Look below for the line holding "2021-12-01 Updated Angular packages" and the line holding "2020-11-15 Updated Microsoft.Identity.Web". Repeat those two and everything between, exactly.

» DATA FOR THE TASK:
=-=-=-=-=

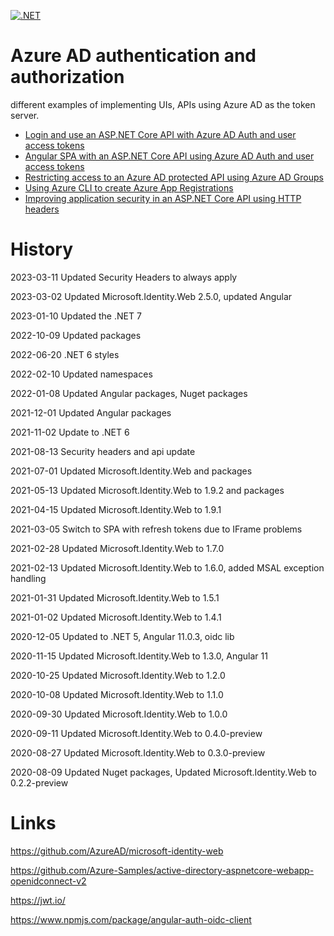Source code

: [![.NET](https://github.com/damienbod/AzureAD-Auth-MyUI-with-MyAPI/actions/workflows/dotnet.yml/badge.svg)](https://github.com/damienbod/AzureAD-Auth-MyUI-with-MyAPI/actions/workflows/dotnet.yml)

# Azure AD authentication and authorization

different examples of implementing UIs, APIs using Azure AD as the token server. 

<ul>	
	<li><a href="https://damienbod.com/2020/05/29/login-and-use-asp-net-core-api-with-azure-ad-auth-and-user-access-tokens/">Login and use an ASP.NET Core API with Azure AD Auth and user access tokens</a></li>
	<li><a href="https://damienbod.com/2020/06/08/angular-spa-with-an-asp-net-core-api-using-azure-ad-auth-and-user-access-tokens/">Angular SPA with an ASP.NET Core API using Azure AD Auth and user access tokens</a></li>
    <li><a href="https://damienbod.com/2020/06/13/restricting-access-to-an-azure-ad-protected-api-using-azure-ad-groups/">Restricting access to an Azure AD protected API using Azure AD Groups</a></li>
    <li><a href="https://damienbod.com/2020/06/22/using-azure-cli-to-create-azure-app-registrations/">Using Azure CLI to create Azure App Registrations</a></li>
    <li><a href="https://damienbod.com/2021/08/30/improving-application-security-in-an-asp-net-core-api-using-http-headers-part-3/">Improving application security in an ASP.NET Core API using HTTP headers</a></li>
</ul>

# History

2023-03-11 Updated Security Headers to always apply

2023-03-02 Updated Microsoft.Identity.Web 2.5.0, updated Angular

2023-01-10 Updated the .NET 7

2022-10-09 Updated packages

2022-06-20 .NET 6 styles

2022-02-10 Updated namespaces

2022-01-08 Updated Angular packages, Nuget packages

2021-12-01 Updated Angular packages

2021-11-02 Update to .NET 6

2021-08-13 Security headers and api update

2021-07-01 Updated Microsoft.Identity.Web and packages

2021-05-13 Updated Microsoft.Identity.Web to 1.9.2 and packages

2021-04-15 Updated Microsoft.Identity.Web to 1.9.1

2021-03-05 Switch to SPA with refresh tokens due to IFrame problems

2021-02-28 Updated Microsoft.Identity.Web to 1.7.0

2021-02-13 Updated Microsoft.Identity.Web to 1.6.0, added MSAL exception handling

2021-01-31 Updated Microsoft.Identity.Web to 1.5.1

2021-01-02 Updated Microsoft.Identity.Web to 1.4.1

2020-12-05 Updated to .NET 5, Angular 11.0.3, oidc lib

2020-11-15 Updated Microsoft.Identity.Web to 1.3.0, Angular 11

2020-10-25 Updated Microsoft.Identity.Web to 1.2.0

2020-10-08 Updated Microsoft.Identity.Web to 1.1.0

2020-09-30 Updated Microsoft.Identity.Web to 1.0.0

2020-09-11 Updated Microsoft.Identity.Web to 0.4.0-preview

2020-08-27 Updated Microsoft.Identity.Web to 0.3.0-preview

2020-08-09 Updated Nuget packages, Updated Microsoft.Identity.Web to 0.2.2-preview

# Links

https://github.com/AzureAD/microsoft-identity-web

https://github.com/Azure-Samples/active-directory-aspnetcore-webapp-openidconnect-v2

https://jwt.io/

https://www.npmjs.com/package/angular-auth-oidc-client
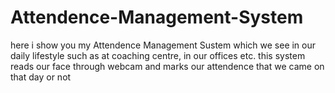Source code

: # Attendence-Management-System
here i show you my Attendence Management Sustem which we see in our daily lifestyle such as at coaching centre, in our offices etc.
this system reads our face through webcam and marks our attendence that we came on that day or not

=-=-=-=-=

» OUTPUT:
2021-12-01 Updated Angular packages

2021-11-02 Update to .NET 6

2021-08-13 Security headers and api update

2021-07-01 Updated Microsoft.Identity.Web and packages

2021-05-13 Updated Microsoft.Identity.Web to 1.9.2 and packages

2021-04-15 Updated Microsoft.Identity.Web to 1.9.1

2021-03-05 Switch to SPA with refresh tokens due to IFrame problems

2021-02-28 Updated Microsoft.Identity.Web to 1.7.0

2021-02-13 Updated Microsoft.Identity.Web to 1.6.0, added MSAL exception handling

2021-01-31 Updated Microsoft.Identity.Web to 1.5.1

2021-01-02 Updated Microsoft.Identity.Web to 1.4.1

2020-12-05 Updated to .NET 5, Angular 11.0.3, oidc lib

2020-11-15 Updated Microsoft.Identity.Web to 1.3.0, Angular 11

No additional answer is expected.